ACTIVITY -
What you write should match, word for word, the lines from the one containing "El objetivo es" through the end of the data, with no pictures.

BEGIN DATA FOR ANALYSIS

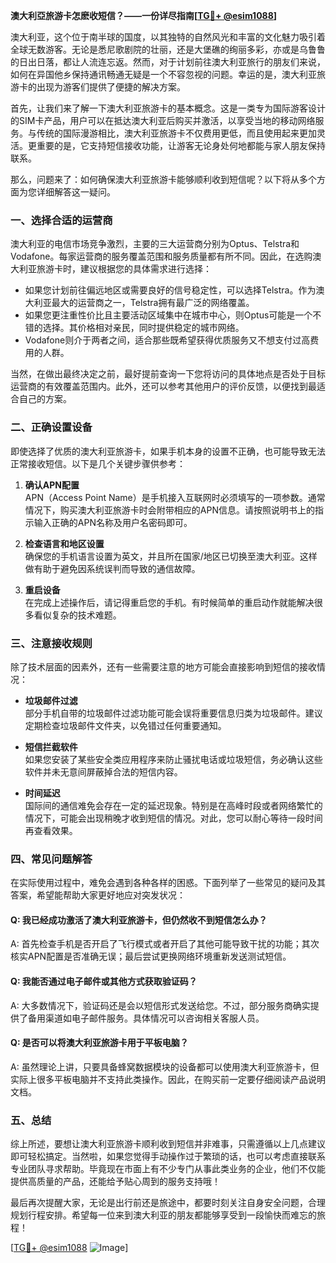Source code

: **澳大利亞旅游卡怎麽收短信？——一份详尽指南[[TG💪+ @esim1088](https://t.me/s/esim1088)]**

澳大利亚，这个位于南半球的国度，以其独特的自然风光和丰富的文化魅力吸引着全球无数游客。无论是悉尼歌剧院的壮丽，还是大堡礁的绚丽多彩，亦或是乌鲁鲁的日出日落，都让人流连忘返。然而，对于计划前往澳大利亚旅行的朋友们来说，如何在异国他乡保持通讯畅通无疑是一个不容忽视的问题。幸运的是，澳大利亚旅游卡的出现为游客们提供了便捷的解决方案。

首先，让我们来了解一下澳大利亚旅游卡的基本概念。这是一类专为国际游客设计的SIM卡产品，用户可以在抵达澳大利亚后购买并激活，以享受当地的移动网络服务。与传统的国际漫游相比，澳大利亚旅游卡不仅费用更低，而且使用起来更加灵活。更重要的是，它支持短信接收功能，让游客无论身处何地都能与家人朋友保持联系。

那么，问题来了：如何确保澳大利亚旅游卡能够顺利收到短信呢？以下将从多个方面为您详细解答这一疑问。

### **一、选择合适的运营商**
澳大利亚的电信市场竞争激烈，主要的三大运营商分别为Optus、Telstra和Vodafone。每家运营商的服务覆盖范围和服务质量都有所不同。因此，在选购澳大利亚旅游卡时，建议根据您的具体需求进行选择：

- 如果您计划前往偏远地区或需要良好的信号稳定性，可以选择Telstra。作为澳大利亚最大的运营商之一，Telstra拥有最广泛的网络覆盖。
- 如果您更注重性价比且主要活动区域集中在城市中心，则Optus可能是一个不错的选择。其价格相对亲民，同时提供稳定的城市网络。
- Vodafone则介于两者之间，适合那些既希望获得优质服务又不想支付过高费用的人群。

当然，在做出最终决定之前，最好提前查询一下您将访问的具体地点是否处于目标运营商的有效覆盖范围内。此外，还可以参考其他用户的评价反馈，以便找到最适合自己的方案。

### **二、正确设置设备**
即使选择了优质的澳大利亚旅游卡，如果手机本身的设置不正确，也可能导致无法正常接收短信。以下是几个关键步骤供参考：

1. **确认APN配置**  
   APN（Access Point Name）是手机接入互联网时必须填写的一项参数。通常情况下，购买澳大利亚旅游卡时会附带相应的APN信息。请按照说明书上的指示输入正确的APN名称及用户名密码即可。

2. **检查语言和地区设置**  
   确保您的手机语言设置为英文，并且所在国家/地区已切换至澳大利亚。这样做有助于避免因系统误判而导致的通信故障。

3. **重启设备**  
   在完成上述操作后，请记得重启您的手机。有时候简单的重启动作就能解决很多看似复杂的技术难题。

### **三、注意接收规则**
除了技术层面的因素外，还有一些需要注意的地方可能会直接影响到短信的接收情况：

- **垃圾邮件过滤**  
  部分手机自带的垃圾邮件过滤功能可能会误将重要信息归类为垃圾邮件。建议定期检查垃圾邮件文件夹，以免错过任何重要通知。

- **短信拦截软件**  
  如果您安装了某些安全类应用程序来防止骚扰电话或垃圾短信，务必确认这些软件并未无意间屏蔽掉合法的短信内容。

- **时间延迟**  
  国际间的通信难免会存在一定的延迟现象。特别是在高峰时段或者网络繁忙的情况下，可能会出现稍晚才收到短信的情况。对此，您可以耐心等待一段时间再查看效果。

### **四、常见问题解答**
在实际使用过程中，难免会遇到各种各样的困惑。下面列举了一些常见的疑问及其答案，希望能帮助大家更好地应对突发状况：

#### Q: 我已经成功激活了澳大利亚旅游卡，但仍然收不到短信怎么办？
A: 首先检查手机是否开启了飞行模式或者开启了其他可能导致干扰的功能；其次核实APN配置是否准确无误；最后尝试更换网络环境重新发送测试短信。

#### Q: 我能否通过电子邮件或其他方式获取验证码？
A: 大多数情况下，验证码还是会以短信形式发送给您。不过，部分服务商确实提供了备用渠道如电子邮件服务。具体情况可以咨询相关客服人员。

#### Q: 是否可以将澳大利亚旅游卡用于平板电脑？
A: 虽然理论上讲，只要具备蜂窝数据模块的设备都可以使用澳大利亚旅游卡，但实际上很多平板电脑并不支持此类操作。因此，在购买前一定要仔细阅读产品说明文档。

### **五、总结**
综上所述，要想让澳大利亚旅游卡顺利收到短信并非难事，只需遵循以上几点建议即可轻松搞定。当然啦，如果您觉得手动操作过于繁琐的话，也可以考虑直接联系专业团队寻求帮助。毕竟现在市面上有不少专门从事此类业务的企业，他们不仅能提供高质量的产品，还能给予贴心周到的服务支持哦！

最后再次提醒大家，无论是出行前还是旅途中，都要时刻关注自身安全问题，合理规划行程安排。希望每一位来到澳大利亚的朋友都能够享受到一段愉快而难忘的旅程！

[[TG💪+ @esim1088](https://t.me/s/esim1088) ![Image](https://i.postimg.cc/4NQfJmqS/Snipaste-2025-05-13-00-14-12.png)]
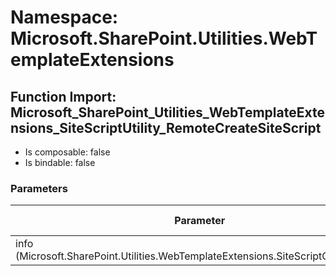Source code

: # Namespace: Microsoft.SharePoint.Utilities.WebTemplateExtensions

## Function Import: Microsoft_SharePoint_Utilities_WebTemplateExtensions_SiteScriptUtility_RemoteCreateSiteScript

- Is composable: false
- Is bindable: false

### Parameters

Parameter | SPO | SP 2019 | SP 2016 | SP 2013
----------|:---:|:-------:|:-------:|:-------:
info (Microsoft.SharePoint.Utilities.WebTemplateExtensions.SiteScriptCreationInfo) | ✅ | ❌ | ❌ | ❌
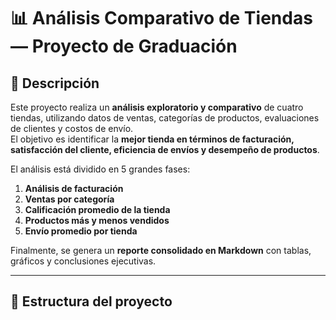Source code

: # 📊 Análisis Comparativo de Tiendas — Proyecto de Graduación

## 📌 Descripción  
Este proyecto realiza un **análisis exploratorio y comparativo** de cuatro tiendas, utilizando datos de ventas, categorías de productos, evaluaciones de clientes y costos de envío.  
El objetivo es identificar la **mejor tienda en términos de facturación, satisfacción del cliente, eficiencia de envíos y desempeño de productos**.  

El análisis está dividido en 5 grandes fases:

1. **Análisis de facturación**  
2. **Ventas por categoría**  
3. **Calificación promedio de la tienda**  
4. **Productos más y menos vendidos**  
5. **Envío promedio por tienda**

Finalmente, se genera un **reporte consolidado en Markdown** con tablas, gráficos y conclusiones ejecutivas.

---

## 📂 Estructura del proyecto
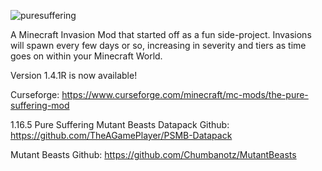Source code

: ![puresuffering](https://user-images.githubusercontent.com/79672176/123492680-0bed9c00-d5cf-11eb-9716-0d77e1471450.png)

A Minecraft Invasion Mod that started off as a fun side-project. Invasions will spawn every few days or so, increasing in severity and tiers as time goes on within your Minecraft World.

Version 1.4.1R is now available!

Curseforge: https://www.curseforge.com/minecraft/mc-mods/the-pure-suffering-mod

1.16.5 Pure Suffering Mutant Beasts Datapack Github: https://github.com/TheAGamePlayer/PSMB-Datapack

Mutant Beasts Github: https://github.com/Chumbanotz/MutantBeasts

END DATA FOR ANALYSIS

COMPLETED EXERCISE -
El objetivo es identificar la **mejor tienda en términos de facturación, satisfacción del cliente, eficiencia de envíos y desempeño de productos**.  

El análisis está dividido en 5 grandes fases:

1. **Análisis de facturación**  
2. **Ventas por categoría**  
3. **Calificación promedio de la tienda**  
4. **Productos más y menos vendidos**  
5. **Envío promedio por tienda**

Finalmente, se genera un **reporte consolidado en Markdown** con tablas, gráficos y conclusiones ejecutivas.

---

## 📂 Estructura del proyecto
Source code

: ![puresuffering](https://user-images.githubusercontent.com/79672176/123492680-0bed9c00-d5cf-11eb-9716-0d77e1471450.png)

A Minecraft Invasion Mod that started off as a fun side-project. Invasions will spawn every few days or so, increasing in severity and tiers as time goes on within your Minecraft World.

Version 1.4.1R is now available!

Curseforge: https://www.curseforge.com/minecraft/mc-mods/the-pure-suffering-mod

1.16.5 Pure Suffering Mutant Beasts Datapack Github: https://github.com/TheAGamePlayer/PSMB-Datapack

Mutant Beasts Github: https://github.com/Chumbanotz/MutantBeasts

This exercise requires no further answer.